9. Dagegen erhob der Beschwerdeführer am 30.03.2021 Beschwerde und brachte vor, dass die Entscheidung inhaltlich falsch und rechtswidrig sei, da seiner Integration nicht genug Beachtung zugekommen sei und insbesondere seine integrativen Fortschritte nicht inhaltlich geprüft worden seien. Der Beschwerdeführer beherrsch die deutsche Sprache auf ausreichendem Niveau, habe konkrete Zukunftspläne und habe sich dem Leben in Österreich angepasst. In seinem Heimatland würde er vor dem nichts stehen.
10. Am 26.05.2021 wurde der Beschwerdeführer nach Nigeria abgeschoben.
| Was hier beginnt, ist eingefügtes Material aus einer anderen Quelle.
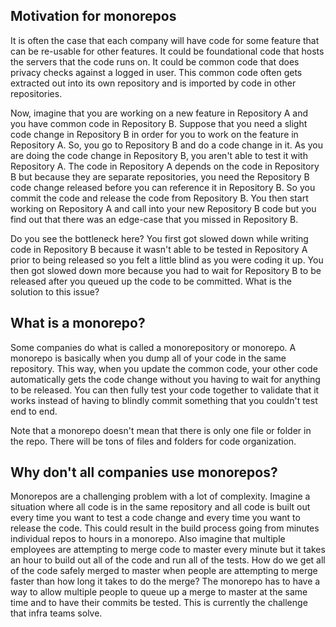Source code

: ## Motivation for monorepos
It is often the case that each company will have code for some feature that can be re-usable for other features. It could be foundational code that hosts the servers that the code runs on. It could be common code that does privacy checks against a logged in user. This common code often gets extracted out into its own repository and is imported by code in other repositories. 
  
Now, imagine that you are working on a new feature in Repository A and you have common code in Repository B. Suppose that you need a slight code change in Repository B in order for you to work on the feature in Repository A. So, you go to Repository B and do a code change in it. As you are doing the code change in Repository B, you aren't able to test it with Repository A. The code in Repository A depends on the code in Repository B but because they are separate repositories, you need the Repository B code change released before you can reference it in Repository B. So you commit the code and release the code from Repository B. You then start working on Repository A and call into your new Repository B code but you find out that there was an edge-case that you missed in Repository B. 
  
Do you see the bottleneck here? You first got slowed down while writing code in Repository B because it wasn't able to be tested in Repository A prior to being released so you felt a little blind as you were coding it up. You then got slowed down more because you had to wait for Repository B to be released after you queued up the code to be committed. What is the solution to this issue? 


## What is a monorepo?  
Some companies do what is called a monorepository or monorepo. A monorepo is basically when you dump all of your code in the same repository. This way, when you update the common code, your other code automatically gets the code change without you having to wait for anything to be released. You can then fully test your code together to validate that it works instead of having to blindly commit something that you couldn't test end to end.

Note that a monorepo doesn't mean that there is only one file or folder in the repo. There will be tons of files and folders for code organization.

## Why don't all companies use monorepos?  
Monorepos are a challenging problem with a lot of complexity. Imagine a situation where all code is in the same repository and all code is built out every time you want to test a code change and every time you want to release the code. This could result in the build process going from minutes individual repos to hours in a monorepo. Also imagine that multiple employees are attempting to merge code to master every minute but it takes an hour to build out all of the code and run all of the tests. How do we get all of the code safely merged to master when people are attempting to merge faster than how long it takes to do the merge? The monorepo has to have a way to allow multiple people to queue up a merge to master at the same time and to have their commits be tested. This is currently the challenge that infra teams solve.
II. Das Bundesverwaltungsgericht hat erwogen:
Der unter Punkt I. dargestellte Verfahrensgang wird zum maßgeblichen Sachverhalt erhoben und ergänzend festgestellt:
1. Feststellungen:
1.1. Zur Person des Beschwerdeführers:
Der ledige und kinderlose Beschwerdeführer ist Staatsangehöriger von Nigeria und somit Drittstaatsangehöriger im Sinne des § 2 Abs. 1 Z 20b AsylG. Er ging in Nigeria elf Jahre zur Schule und bekennt sich zum christlichen Glauben. Seine Identität steht nicht fest.
Der Beschwerdeführer befindet sich in einem arbeitsfähigen Alter und leidet an keinen schweren gesundheitlichen Beeinträchtigungen.
Der Beschwerdeführer lebte seit mindestens 29.05.2012 in Österreich. Seit dem in Rechtskraft erwachsenen Erkenntnis des Bundesverwaltungsgerichtes vom 12.07.2018, Zl. I404 1427541-2/10E ist sein Aufenthalt nicht mehr rechtmäßig. Er verfügt in Österreich über keinen Aufenthaltstitel gemäß den Bestimmungen des Niederlassungs- und Aufenthaltsgesetzes.
Bis zu seiner Ausreise im Jahr 2012 lebte er zusammen mit seiner Mutter und Schwester in der Stadt Jattu, die im südlichen Bundesstaat Edo gelegen ist. Ob weiterhin Kontakt zwischen dem Beschwerdeführer und seinen Verwandten in Nigeria, insbesondere zu seiner Mutter besteht kann nicht mit Sicherheit festgestellt werden.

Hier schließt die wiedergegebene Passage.